A great deal of network monitoring solutions and tools can address the requirement of robust APM. As published in my last blog, network carries packets between two identifies (IP, Mac address etc.) encapsulating data/transaction/user request/response etc. following appropriate protocols can enable APM solution to decipher overall performance and related data points to further analysis. Such new network-based APM approach is basically agentless system taps into network devices and watches network content and traffic as it flows across the enterprise, analyzing application response times and identifying errors using wire protocols. It’s a departure from conventional approaches to APM, which used agents installed on application servers to obtain a sample of performance metrics from a select number of points throughout the IT environment, including LAN, WAN and any relevant databases to see where a legacy application was being tripped up. APM is evolving and growing rapidly, shifting from the legacy of monitoring the network or specific infrastructure components to one ensuring the user experience performs well. The increased use of the Web, cloud and mobile applications demand complex products for network engineers and managers to track their performance. The robust APM framework should pull people together to carry out investigation and analysis so that all of IT staff can understand and embrace the underlying data points. Conventional APM solution is based upon what developers/testers see performance in a controlled environment as opposed to network based APM solution that is based upon real world situation by tapping directly into the network. We have to aggressively transform old and conventional approach to the newly real world network based APM else we would not be able to gauge performance and act proactively to respond fast evolving IT landscape. APM tool must have the capability to cut across all components and reflect summarized view with an ability to drill down and locate issues to specific set of components. User interface and related features should let any IT players to carry out investigation without requiring many of specialists.

images

 

Summary: IT and Business team must investigate, analyze and invest time, money and energy to get whole business and underlying IT landscape wrapped up in a robust and adequate APM solution to track, monitor and analyze application behavior enabling themselves to take measure proactively before the whole multi-tier infrastructure get overtly complex and complicated and business gets hurt.
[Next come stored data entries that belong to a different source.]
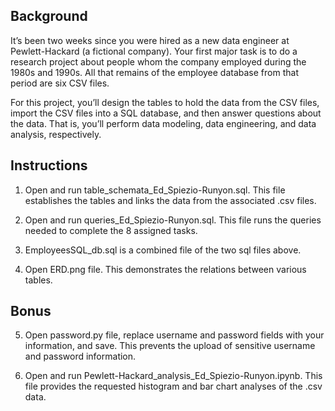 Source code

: ## Background

It’s been two weeks since you were hired as a new data engineer at Pewlett-Hackard (a fictional company). Your first major task is to do a research project about people whom the company employed during the 1980s and 1990s. All that remains of the employee database from that period are six CSV files.

For this project, you’ll design the tables to hold the data from the CSV files, import the CSV files into a SQL database, and then answer questions about the data. That is, you’ll perform data modeling, data engineering, and data analysis, respectively.

## Instructions

1) Open and run table_schemata_Ed_Spiezio-Runyon.sql.  This file establishes the tables and links the data from the associated .csv files.

2) Open and run queries_Ed_Spiezio-Runyon.sql. This file runs the queries needed to complete the 8 assigned tasks.

3) EmployeesSQL_db.sql is a combined file of the two sql files above.

4) Open ERD.png file.  This demonstrates the relations between various tables.

## Bonus
5) Open password.py file, replace username and password fields with your information, and save. This prevents the upload of sensitive username and password information.

6) Open and run Pewlett-Hackard_analysis_Ed_Spiezio-Runyon.ipynb. This file provides the requested histogram and bar chart analyses of the .csv data. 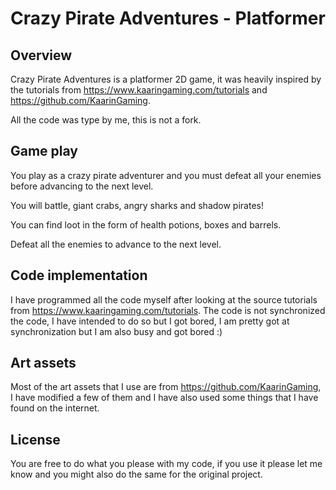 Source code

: # Crazy Pirate Adventures - Platformer
## Overview
Crazy Pirate Adventures is a platformer 2D game, it was heavily inspired by the tutorials from https://www.kaaringaming.com/tutorials and https://github.com/KaarinGaming.

All the code was type by me, this is not a fork.
## Game play
You play as a crazy pirate adventurer and you must defeat all your enemies before advancing to the next level.

You will battle, giant crabs, angry sharks and shadow pirates!

You can find loot in the form of health potions, boxes and barrels.

Defeat all the enemies to advance to the next level.
## Code implementation
I have programmed all the code myself after looking at the source tutorials from https://www.kaaringaming.com/tutorials. 
The code is not synchronized the code, I have intended to do so but I got bored, I am pretty got at synchronization but I am also busy and got bored :)
## Art assets
Most of the art assets that I use are from https://github.com/KaarinGaming, I have modified a few of them and I have also used some things that I have found on the internet.
## License
You are free to do what you please with my code, if you use it please let me know and you might also do the same for the original project.




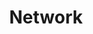 ---
category: [network] #Category ID.
hue: var(--c-themeHueGreen) #Category hue. See note [1].
title: Network #Category title.
description: 计算机网络的知识点
--- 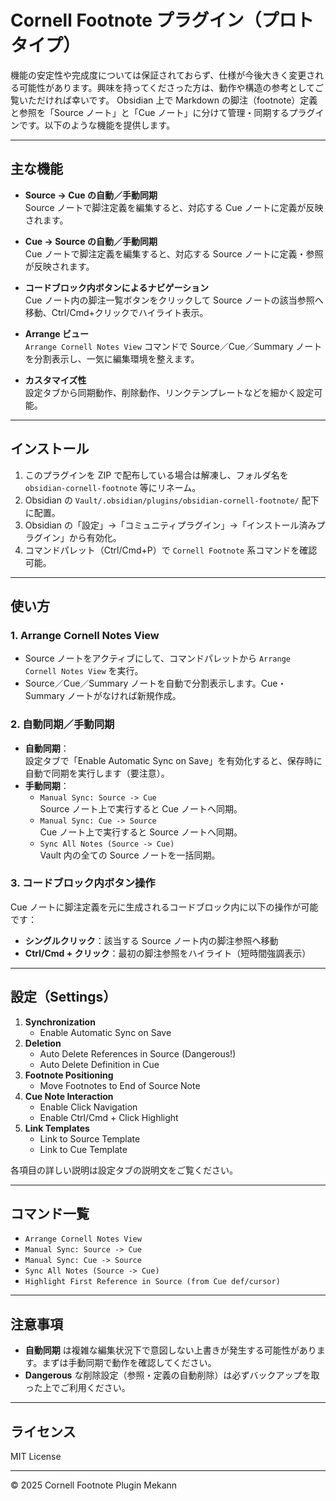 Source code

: # Cornell Footnote プラグイン（プロトタイプ）

機能の安定性や完成度については保証されておらず、仕様が今後大きく変更される可能性があります。興味を持ってくださった方は、動作や構造の参考としてご覧いただければ幸いです。
Obsidian 上で Markdown の脚注（footnote）定義と参照を「Source ノート」と「Cue ノート」に分けて管理・同期するプラグインです。以下のような機能を提供します。

---

## 主な機能

- **Source → Cue の自動／手動同期**  
  Source ノートで脚注定義を編集すると、対応する Cue ノートに定義が反映されます。

- **Cue → Source の自動／手動同期**  
  Cue ノートで脚注定義を編集すると、対応する Source ノートに定義・参照が反映されます。

- **コードブロック内ボタンによるナビゲーション**  
  Cue ノート内の脚注一覧ボタンをクリックして Source ノートの該当参照へ移動、Ctrl/Cmd+クリックでハイライト表示。

- **Arrange ビュー**  
  ``Arrange Cornell Notes View`` コマンドで Source／Cue／Summary ノートを分割表示し、一気に編集環境を整えます。

- **カスタマイズ性**  
  設定タブから同期動作、削除動作、リンクテンプレートなどを細かく設定可能。

---

## インストール

1. このプラグインを ZIP で配布している場合は解凍し、フォルダ名を `obsidian-cornell-footnote` 等にリネーム。  
2. Obsidian の `Vault/.obsidian/plugins/obsidian-cornell-footnote/` 配下に配置。  
3. Obsidian の「設定」→「コミュニティプラグイン」→「インストール済みプラグイン」から有効化。  
4. コマンドパレット（Ctrl/Cmd+P）で `Cornell Footnote` 系コマンドを確認可能。

---

## 使い方

### 1. Arrange Cornell Notes View

- Source ノートをアクティブにして、コマンドパレットから `Arrange Cornell Notes View` を実行。  
- Source／Cue／Summary ノートを自動で分割表示します。Cue・Summary ノートがなければ新規作成。

### 2. 自動同期／手動同期

- **自動同期**：  
  設定タブで「Enable Automatic Sync on Save」を有効化すると、保存時に自動で同期を実行します（要注意）。  
- **手動同期**：  
  - `Manual Sync: Source -> Cue`  
    Source ノート上で実行すると Cue ノートへ同期。  
  - `Manual Sync: Cue -> Source`  
    Cue ノート上で実行すると Source ノートへ同期。  
  - `Sync All Notes (Source -> Cue)`  
    Vault 内の全ての Source ノートを一括同期。

### 3. コードブロック内ボタン操作

Cue ノートに脚注定義を元に生成されるコードブロック内に以下の操作が可能です：  

- **シングルクリック**：該当する Source ノート内の脚注参照へ移動  
- **Ctrl/Cmd + クリック**：最初の脚注参照をハイライト（短時間強調表示）

---

## 設定（Settings）

1. **Synchronization**  
   - Enable Automatic Sync on Save  
2. **Deletion**  
   - Auto Delete References in Source (Dangerous!)  
   - Auto Delete Definition in Cue  
3. **Footnote Positioning**  
   - Move Footnotes to End of Source Note  
4. **Cue Note Interaction**  
   - Enable Click Navigation  
   - Enable Ctrl/Cmd + Click Highlight  
5. **Link Templates**  
   - Link to Source Template  
   - Link to Cue Template

各項目の詳しい説明は設定タブの説明文をご覧ください。

---

## コマンド一覧

- `Arrange Cornell Notes View`  
- `Manual Sync: Source -> Cue`  
- `Manual Sync: Cue -> Source`  
- `Sync All Notes (Source -> Cue)`  
- `Highlight First Reference in Source (from Cue def/cursor)`

---

## 注意事項

- **自動同期** は複雑な編集状況下で意図しない上書きが発生する可能性があります。まずは手動同期で動作を確認してください。  
- **Dangerous** な削除設定（参照・定義の自動削除）は必ずバックアップを取った上でご利用ください。

---

## ライセンス

MIT License

---

© 2025 Cornell Footnote Plugin Mekann
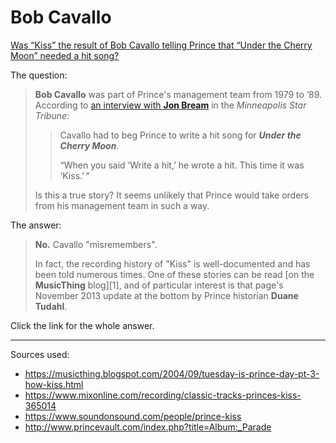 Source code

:
# Bob Cavallo

[Was “Kiss” the result of Bob Cavallo telling Prince that “Under the Cherry Moon” needed a hit song?](https://musicfans.stackexchange.com/questions/8141/was-kiss-the-result-of-bob-cavallo-telling-prince-that-under-the-cherry-moon)

The question:

> **Bob Cavallo** was part of Prince's management team from 1979 to ’89. According to [an interview with **Jon Bream**](http://www.startribune.com/prince-s-greatest-talent-self-confidence-says-the-manager-who-landed-purple-rain/508774052/) in the *Minneapolis Star Tribune*:
> 
> > Cavallo had to beg Prince to write a hit song for ***Under the Cherry
> > Moon***.
> > 
> > “When you said ‘Write a hit,’ he wrote a hit. This time it was
> > ‘Kiss.’ ”
> 
> Is this a true story? It seems unlikely that Prince would take orders from his management team in such a way.

The answer:

> **No.** Cavallo "misremembers".
> 
> In fact, the recording history of "Kiss" is well-documented and has been told numerous times. One of these stories can be read [on the **MusicThing** blog][1], and of particular interest is that page's November 2013 update at the bottom by Prince historian **Duane Tudahl**.

Click the link for the whole answer.

-----

Sources used:

 - https://musicthing.blogspot.com/2004/09/tuesday-is-prince-day-pt-3-how-kiss.html
 - https://www.mixonline.com/recording/classic-tracks-princes-kiss-365014
 - https://www.soundonsound.com/people/prince-kiss
 - http://www.princevault.com/index.php?title=Album:_Parade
It has become increasingly important that applications, which companies rely on to drive revenue, meet user’s expectation. IT teams need to quickly identify the root cause of problems, preferably, before the issues affect users. I have been observing and reading features about various APM tools and solutions published by vendors with varying degree of pros and cons and looking at features claimed by vendors like Dynatrace, Riverbed, IBM, CA and many more towards providing e2e application performance monitoring and capability. I don’t want to be critical upon one’s solution. All of them carry great deal of features and benefits. However, We need to first make a list of requirement with the context of current IT landscape and transformation strategy followed by analyzing make and buy analysis before approaching any solution provider. Many of the organizations including ours, have been involved in modernizing monitoring set up including APM. We have to move towards modernization before we are competed out. My attempt through this blog is to embrace the importance of APM, key attributes that differentiates from the conventional set up and appreciates the fast changing IT landscape involving BYOD, SMAC, IoT, SDDC, SDN, and Virtualizations etc.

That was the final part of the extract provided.